Das braucht Zeit und Mut, keine Frage. Doch wer nackt vor dem Spiegel steht, sollte nicht schon an den erkrankten Hautpartien aufhören, sich zu betrachten. Schauen Sie genauer hin, besinnen Sie sich auf das, was in Ihrer Haut steckt. Fangen Sie an, sich für das Mehr in Ihrer Haut zu lieben, hören Sie auf, sich wegen der kranken Haut zu hassen. Die Last, die Hauterkrankung zu ertragen, wird leichter, wenn Sie sie als Teil Ihrer selbst akzeptieren. Diese vor allem seelische Entlastung bedeutet zugleich eine körperliche Entspannung. Und da kranke Haut besonders stressempfindlich ist, wirkt sich ein entspannter(er) Umgang mit sich selbst und mit dem Partner auch positiv auf die kranke Haut aus. Ich habe es selbst erfahren: Gesunde Liebesbeziehungen sind ein Heilmittel für Körper und Seele.
Heilen ist das nächste Stichwort: Viele Hauterkrankungen gelten noch als nicht heilbar. Muss man lernen, damit zu leben und zu lieben?

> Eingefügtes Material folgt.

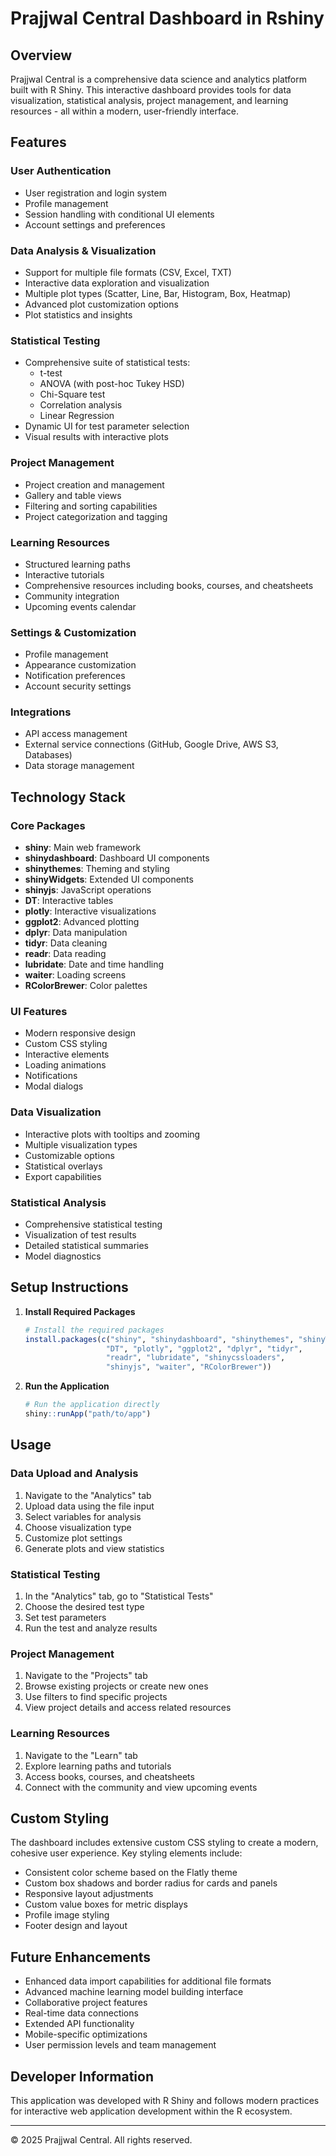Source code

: # Prajjwal Central Dashboard in Rshiny

## Overview
Prajjwal Central is a comprehensive data science and analytics platform built with R Shiny. This interactive dashboard provides tools for data visualization, statistical analysis, project management, and learning resources - all within a modern, user-friendly interface.

## Features

### User Authentication
- User registration and login system
- Profile management
- Session handling with conditional UI elements
- Account settings and preferences

### Data Analysis & Visualization
- Support for multiple file formats (CSV, Excel, TXT)
- Interactive data exploration and visualization
- Multiple plot types (Scatter, Line, Bar, Histogram, Box, Heatmap)
- Advanced plot customization options
- Plot statistics and insights

### Statistical Testing
- Comprehensive suite of statistical tests:
  - t-test
  - ANOVA (with post-hoc Tukey HSD)
  - Chi-Square test
  - Correlation analysis
  - Linear Regression
- Dynamic UI for test parameter selection
- Visual results with interactive plots

### Project Management
- Project creation and management
- Gallery and table views
- Filtering and sorting capabilities
- Project categorization and tagging

### Learning Resources
- Structured learning paths
- Interactive tutorials
- Comprehensive resources including books, courses, and cheatsheets
- Community integration
- Upcoming events calendar

### Settings & Customization
- Profile management
- Appearance customization
- Notification preferences
- Account security settings

### Integrations
- API access management
- External service connections (GitHub, Google Drive, AWS S3, Databases)
- Data storage management

## Technology Stack

### Core Packages
- **shiny**: Main web framework
- **shinydashboard**: Dashboard UI components
- **shinythemes**: Theming and styling
- **shinyWidgets**: Extended UI components
- **shinyjs**: JavaScript operations
- **DT**: Interactive tables
- **plotly**: Interactive visualizations
- **ggplot2**: Advanced plotting
- **dplyr**: Data manipulation
- **tidyr**: Data cleaning
- **readr**: Data reading
- **lubridate**: Date and time handling
- **waiter**: Loading screens
- **RColorBrewer**: Color palettes

### UI Features
- Modern responsive design
- Custom CSS styling
- Interactive elements
- Loading animations
- Notifications
- Modal dialogs

### Data Visualization
- Interactive plots with tooltips and zooming
- Multiple visualization types
- Customizable options
- Statistical overlays
- Export capabilities

### Statistical Analysis
- Comprehensive statistical testing
- Visualization of test results
- Detailed statistical summaries
- Model diagnostics

## Setup Instructions

1. **Install Required Packages**
   ```r
   # Install the required packages
   install.packages(c("shiny", "shinydashboard", "shinythemes", "shinyWidgets", 
                     "DT", "plotly", "ggplot2", "dplyr", "tidyr", 
                     "readr", "lubridate", "shinycssloaders", 
                     "shinyjs", "waiter", "RColorBrewer"))
   ```

2. **Run the Application**
   ```r
   # Run the application directly
   shiny::runApp("path/to/app")
   ```

## Usage

### Data Upload and Analysis
1. Navigate to the "Analytics" tab
2. Upload data using the file input
3. Select variables for analysis
4. Choose visualization type
5. Customize plot settings
6. Generate plots and view statistics

### Statistical Testing
1. In the "Analytics" tab, go to "Statistical Tests"
2. Choose the desired test type
3. Set test parameters
4. Run the test and analyze results

### Project Management
1. Navigate to the "Projects" tab
2. Browse existing projects or create new ones
3. Use filters to find specific projects
4. View project details and access related resources

### Learning Resources
1. Navigate to the "Learn" tab
2. Explore learning paths and tutorials
3. Access books, courses, and cheatsheets
4. Connect with the community and view upcoming events

## Custom Styling
The dashboard includes extensive custom CSS styling to create a modern, cohesive user experience. Key styling elements include:

- Consistent color scheme based on the Flatly theme
- Custom box shadows and border radius for cards and panels
- Responsive layout adjustments
- Custom value boxes for metric displays
- Profile image styling
- Footer design and layout

## Future Enhancements
- Enhanced data import capabilities for additional file formats
- Advanced machine learning model building interface
- Collaborative project features
- Real-time data connections
- Extended API functionality
- Mobile-specific optimizations
- User permission levels and team management

## Developer Information
This application was developed with R Shiny and follows modern practices for interactive web application development within the R ecosystem.

---

© 2025 Prajjwal Central. All rights reserved.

Wenn auch keine Heilung, so gibt es heute schon recht wirksame Hilfe, die leidbringende Symptome so mancher Hauterkrankungen spürbar lindert. Deshalb ist es ratsam, Hautexperten aufzusuchen, um sich gezielt helfen zu lassen. Nicht zu unterschätzen ist zudem der Schatz an Erfahrungen, den andere Betroffene mit der Krankheit und ihrer Behandlung gemacht haben. Und glauben Sie mir, ein Austausch darüber, zum Beispiel in unserem Forum, vermittelt nicht nur Erfahrungen – man kommt sich mitunter auch menschlich näher!
Welche Tipps haben Sie für Hautkranke, denen ein hautnahes Date bevorsteht?
Nehmen Sie sich reichlich Zeit für die Vorbereitung Ihres Dates! Versuchen Sie, sich davor bewusst zu entspannen und Stress außen vor zu lassen. Ein warmes Bad tut Seele und Haut gut. Verwöhnen Sie Ihre Haut anschließend mit Ihrer bewährten Pflege und wählen Sie Kleidung, die nur die Sinne Ihres Partners reizt, nicht aber Ihre Haut. Und wenn es soweit ist: Genießen Sie den Hautkontakt! Lieben Sie und lassen Sie sich lieben, so wie Sie sind.